[Saved entries]

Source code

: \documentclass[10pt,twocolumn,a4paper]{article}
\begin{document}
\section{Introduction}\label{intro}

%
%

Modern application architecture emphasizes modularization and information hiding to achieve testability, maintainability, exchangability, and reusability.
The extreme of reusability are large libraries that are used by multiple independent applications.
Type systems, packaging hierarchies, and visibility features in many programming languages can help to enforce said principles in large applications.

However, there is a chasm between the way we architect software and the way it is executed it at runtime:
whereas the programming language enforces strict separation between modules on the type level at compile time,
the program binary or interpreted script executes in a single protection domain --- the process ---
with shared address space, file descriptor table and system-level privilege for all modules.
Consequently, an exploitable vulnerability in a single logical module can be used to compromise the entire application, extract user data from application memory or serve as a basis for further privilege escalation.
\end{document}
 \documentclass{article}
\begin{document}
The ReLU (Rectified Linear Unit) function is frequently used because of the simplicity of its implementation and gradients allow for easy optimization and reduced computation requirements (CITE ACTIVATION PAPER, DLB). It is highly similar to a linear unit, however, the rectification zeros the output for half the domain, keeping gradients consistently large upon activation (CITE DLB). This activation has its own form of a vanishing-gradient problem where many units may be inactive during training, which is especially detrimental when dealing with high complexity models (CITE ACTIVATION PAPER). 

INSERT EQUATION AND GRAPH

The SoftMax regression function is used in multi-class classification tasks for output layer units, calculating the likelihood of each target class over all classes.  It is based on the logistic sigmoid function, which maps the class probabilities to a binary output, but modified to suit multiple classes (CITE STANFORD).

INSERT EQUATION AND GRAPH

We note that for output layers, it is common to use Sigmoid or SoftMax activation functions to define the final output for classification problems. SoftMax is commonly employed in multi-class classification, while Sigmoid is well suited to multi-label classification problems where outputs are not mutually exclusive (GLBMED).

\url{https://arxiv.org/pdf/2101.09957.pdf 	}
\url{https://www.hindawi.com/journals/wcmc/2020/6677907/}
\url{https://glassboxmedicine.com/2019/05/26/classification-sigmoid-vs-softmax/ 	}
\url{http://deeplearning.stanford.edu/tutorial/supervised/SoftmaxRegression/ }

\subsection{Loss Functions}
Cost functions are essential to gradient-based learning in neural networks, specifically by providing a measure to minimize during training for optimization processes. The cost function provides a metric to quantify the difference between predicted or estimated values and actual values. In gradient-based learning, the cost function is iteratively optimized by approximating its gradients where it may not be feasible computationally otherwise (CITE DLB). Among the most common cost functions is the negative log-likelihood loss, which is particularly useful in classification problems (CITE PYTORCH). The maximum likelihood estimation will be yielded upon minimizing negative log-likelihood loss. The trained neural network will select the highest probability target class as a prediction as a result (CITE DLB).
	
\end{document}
==
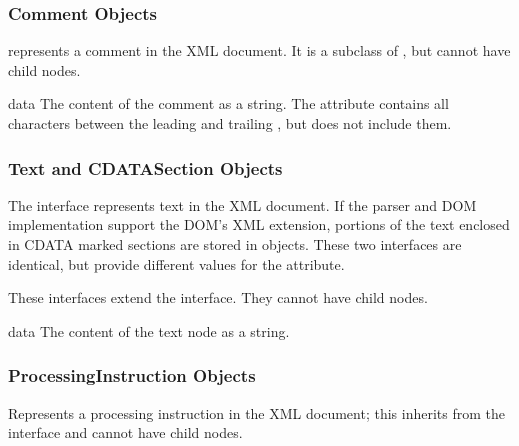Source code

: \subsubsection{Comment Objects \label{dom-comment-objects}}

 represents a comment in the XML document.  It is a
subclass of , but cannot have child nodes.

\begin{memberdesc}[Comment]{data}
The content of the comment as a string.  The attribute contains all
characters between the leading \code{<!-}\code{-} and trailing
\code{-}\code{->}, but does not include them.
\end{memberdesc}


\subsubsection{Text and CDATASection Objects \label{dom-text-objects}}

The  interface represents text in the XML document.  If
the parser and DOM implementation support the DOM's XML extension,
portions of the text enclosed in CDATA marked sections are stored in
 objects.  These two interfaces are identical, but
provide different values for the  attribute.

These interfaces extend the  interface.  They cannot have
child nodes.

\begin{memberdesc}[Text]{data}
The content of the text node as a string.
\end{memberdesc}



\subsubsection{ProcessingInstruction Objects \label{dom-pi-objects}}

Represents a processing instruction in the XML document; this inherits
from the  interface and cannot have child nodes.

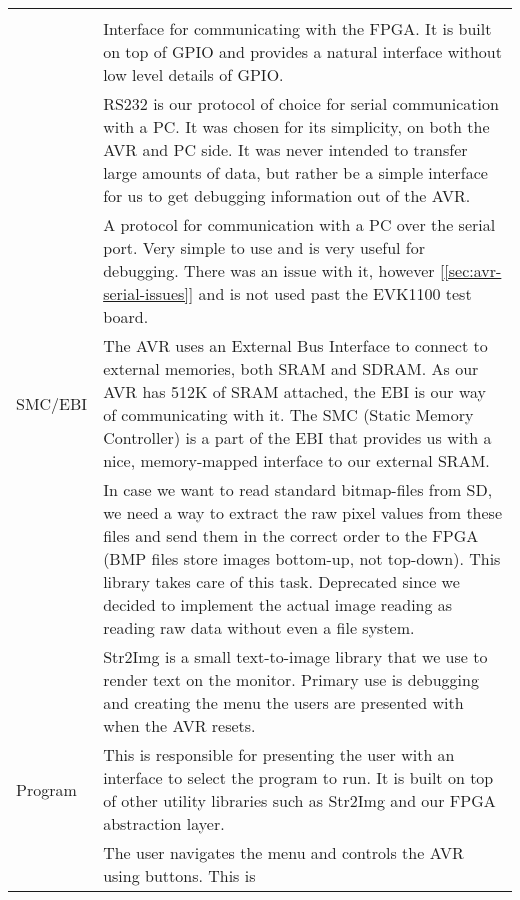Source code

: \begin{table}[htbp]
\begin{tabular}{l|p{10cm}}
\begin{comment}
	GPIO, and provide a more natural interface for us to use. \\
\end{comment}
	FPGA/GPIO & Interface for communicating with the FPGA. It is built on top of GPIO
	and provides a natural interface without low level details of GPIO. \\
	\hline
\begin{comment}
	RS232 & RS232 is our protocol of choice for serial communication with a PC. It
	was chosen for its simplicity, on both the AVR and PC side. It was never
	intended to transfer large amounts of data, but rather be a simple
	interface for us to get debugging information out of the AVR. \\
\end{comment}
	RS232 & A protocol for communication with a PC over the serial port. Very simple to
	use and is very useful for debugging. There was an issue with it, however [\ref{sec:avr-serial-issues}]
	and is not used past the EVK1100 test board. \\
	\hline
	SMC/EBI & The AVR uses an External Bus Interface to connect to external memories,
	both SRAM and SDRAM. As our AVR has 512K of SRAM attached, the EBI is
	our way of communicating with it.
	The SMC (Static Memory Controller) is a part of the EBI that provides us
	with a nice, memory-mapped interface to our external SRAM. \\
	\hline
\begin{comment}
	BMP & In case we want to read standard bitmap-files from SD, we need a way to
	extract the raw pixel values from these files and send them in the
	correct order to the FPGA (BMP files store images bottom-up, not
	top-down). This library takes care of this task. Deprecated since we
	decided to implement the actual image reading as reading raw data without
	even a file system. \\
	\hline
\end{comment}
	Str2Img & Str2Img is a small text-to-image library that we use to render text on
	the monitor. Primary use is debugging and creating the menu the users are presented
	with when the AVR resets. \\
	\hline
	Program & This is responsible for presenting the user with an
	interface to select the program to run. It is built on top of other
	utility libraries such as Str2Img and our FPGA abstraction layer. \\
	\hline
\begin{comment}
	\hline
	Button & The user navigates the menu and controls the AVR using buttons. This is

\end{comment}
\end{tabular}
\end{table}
...
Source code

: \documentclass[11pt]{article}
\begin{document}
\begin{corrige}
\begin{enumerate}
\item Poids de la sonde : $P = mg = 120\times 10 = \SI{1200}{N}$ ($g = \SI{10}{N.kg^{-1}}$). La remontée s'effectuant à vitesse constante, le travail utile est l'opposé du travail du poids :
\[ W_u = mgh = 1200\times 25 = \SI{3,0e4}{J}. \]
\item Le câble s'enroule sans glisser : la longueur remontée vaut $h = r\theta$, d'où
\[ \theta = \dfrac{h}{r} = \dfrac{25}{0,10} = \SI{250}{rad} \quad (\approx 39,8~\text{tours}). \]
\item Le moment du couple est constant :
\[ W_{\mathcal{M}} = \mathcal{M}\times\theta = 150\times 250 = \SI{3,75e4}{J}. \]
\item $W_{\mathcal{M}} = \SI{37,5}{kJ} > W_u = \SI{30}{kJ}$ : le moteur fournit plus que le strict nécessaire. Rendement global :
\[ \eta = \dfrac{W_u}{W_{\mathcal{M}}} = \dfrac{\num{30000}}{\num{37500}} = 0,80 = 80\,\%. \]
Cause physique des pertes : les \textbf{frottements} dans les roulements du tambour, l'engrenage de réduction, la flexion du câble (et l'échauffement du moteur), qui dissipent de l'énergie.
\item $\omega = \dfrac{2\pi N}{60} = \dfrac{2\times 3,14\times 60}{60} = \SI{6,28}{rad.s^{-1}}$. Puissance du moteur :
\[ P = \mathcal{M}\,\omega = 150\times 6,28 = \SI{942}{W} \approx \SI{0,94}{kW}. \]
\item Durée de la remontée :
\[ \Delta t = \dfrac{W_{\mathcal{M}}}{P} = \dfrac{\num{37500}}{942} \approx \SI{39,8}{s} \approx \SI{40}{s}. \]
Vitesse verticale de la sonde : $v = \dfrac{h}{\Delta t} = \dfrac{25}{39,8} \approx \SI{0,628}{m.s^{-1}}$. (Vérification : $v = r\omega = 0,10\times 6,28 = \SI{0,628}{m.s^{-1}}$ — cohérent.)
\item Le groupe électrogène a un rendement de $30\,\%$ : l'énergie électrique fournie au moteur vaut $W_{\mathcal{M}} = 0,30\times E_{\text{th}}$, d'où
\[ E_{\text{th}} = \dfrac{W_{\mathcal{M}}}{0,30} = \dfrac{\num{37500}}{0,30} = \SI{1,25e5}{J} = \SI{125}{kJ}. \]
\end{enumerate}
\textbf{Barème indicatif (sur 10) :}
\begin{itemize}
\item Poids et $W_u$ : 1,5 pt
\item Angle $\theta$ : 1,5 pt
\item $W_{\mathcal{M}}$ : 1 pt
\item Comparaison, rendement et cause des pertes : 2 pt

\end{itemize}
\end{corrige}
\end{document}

*Exercise description:* Wherever a line in the records above includes "content", count it, then give the total and nothing besides.

*Solution for this exercise:* 2